Task »
Retype the records below exactly as they stand, omitting the pictures.
Content starts
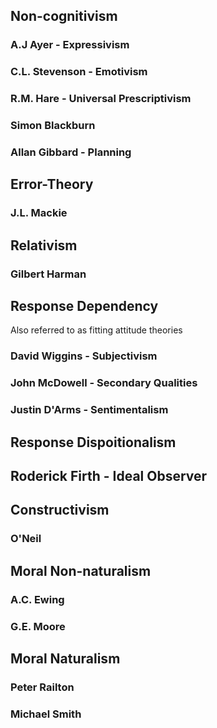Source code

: ## Non-cognitivism

### A.J Ayer - Expressivism

### C.L. Stevenson - Emotivism

### R.M. Hare - Universal Prescriptivism

### Simon Blackburn

### Allan Gibbard - Planning

## Error-Theory

### J.L. Mackie 

## Relativism

### Gilbert Harman 

## Response Dependency 

Also referred to as fitting attitude theories

### David Wiggins - Subjectivism

### John McDowell - Secondary Qualities

### Justin D'Arms - Sentimentalism

## Response Dispoitionalism

## Roderick Firth - Ideal Observer

## Constructivism

### O'Neil

## Moral Non-naturalism

### A.C. Ewing

### G.E. Moore

## Moral Naturalism

### Peter Railton

### Michael Smith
Content ends
Completed exercise »
Source code

: ## Non-cognitivism

### A.J Ayer - Expressivism

### C.L. Stevenson - Emotivism

### R.M. Hare - Universal Prescriptivism

### Simon Blackburn

### Allan Gibbard - Planning

## Error-Theory

### J.L. Mackie 

## Relativism

### Gilbert Harman 

## Response Dependency 

Also referred to as fitting attitude theories

### David Wiggins - Subjectivism

### John McDowell - Secondary Qualities

### Justin D'Arms - Sentimentalism

## Response Dispoitionalism

## Roderick Firth - Ideal Observer

## Constructivism

### O'Neil

## Moral Non-naturalism

### A.C. Ewing

### G.E. Moore

## Moral Naturalism

### Peter Railton

### Michael Smith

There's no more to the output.